I am using the free tier, but I want to prevent going beyond that and being charged.
How do I do this?
I am using the free tier, but I want to prevent going beyond that and being charged.
How do I do this?
Hello! We don’t have any way to limit billing to $0. With the exception of bandwidth, you only pay for what you manually provision. So anything paid is intentional. This isn’t a pay-per-request product where 10 million people show up and you get a big bill at the end.
We do have prepaid support. You can buy $25 or more of credits and we suspend the account when credits are exhausted.
For what it’s worth, we probably won’t build a way to prevent accounts from using paid services. We pay the cost to run free services with the hope that people will deploy projects that are worth paying for when we’ve proven that what we’re doing is valuable.
In lieu of billing limits, is there a place to see what their estimated monthly spending will be?
It’s pretty opaque from both flyctl
as well as from the fly.io dashboard how much your resources should generally cost per month.
@kurt Some of the items are billed on a “per request” basis (bandwidth) which is what I am concerned about.
I like Fly and would pay for it in the future, but at the moment I have a demo app that I do not want racking up large bills without me knowing.
I think I may use the credits, thanks for the reply.
You can see “usage so far this month” here: https://fly.io/organizations/personal
Stripe doesn’t give us much better data than that, and all our billing is “fire off metrics to stripe, let them generate invoices”. We’ll have to build a new billing system sometime in the next year and I think it’ll improve then.
Ah, yes this is a fair point. Bandwidth is incredibly cheap on Fly, but it costs us money when you use it. We’ve debated ways of making it “safe” to handle unintentional bursts, but so far it hasn’t hit anyone. People pay us for VM time long before bandwidth surpasses the limit. We give away a lot.
Hi Kurt, I was wondering if I could ask about this.
I completely understand your point about Fly having to pay for free users’ bandwidth. But just to be clear, are you saying that my current free app could rack up a bill, if say someone on the internet found my app and started refreshing it over and over, using lots of bandwidth?
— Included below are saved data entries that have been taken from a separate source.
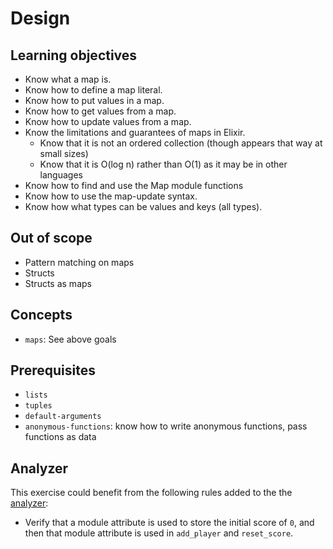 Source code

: # Design

## Learning objectives

- Know what a map is.
- Know how to define a map literal.
- Know how to put values in a map.
- Know how to get values from a map.
- Know how to update values from a map.
- Know the limitations and guarantees of maps in Elixir.
  - Know that it is not an ordered collection (though appears that way at small sizes)
  - Know that it is O(log n) rather than O(1) as it may be in other languages
- Know how to find and use the Map module functions
- Know how to use the map-update syntax.
- Know how what types can be values and keys (all types).

## Out of scope

- Pattern matching on maps
- Structs
- Structs as maps

## Concepts

- `maps`: See above goals

## Prerequisites

- `lists`
- `tuples`
- `default-arguments`
- `anonymous-functions`: know how to write anonymous functions, pass functions as data

## Analyzer

This exercise could benefit from the following rules added to the the [analyzer][analyzer]:

- Verify that a module attribute is used to store the initial score of `0`, and then that module attribute is used in `add_player` and `reset_score`.

[analyzer]: https://github.com/exercism/elixir-analyzer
Perhaps that’s not a realistic scenario, especially since you give a 100GB free allowance for North American + European traffic. But it’s possible, from what you’re saying? And even though I don’t have any payment methods attached to my account right now, I would still be legally liable for that bill? Although I don’t live in the US so I don’t know how that legally works.
Like I say, I completely understand your point about Fly having to cover the costs even of free users, that makes complete sense. I just wanted to be clear about how your billing works.
Thanks if you’ve read my post, I appreciate it.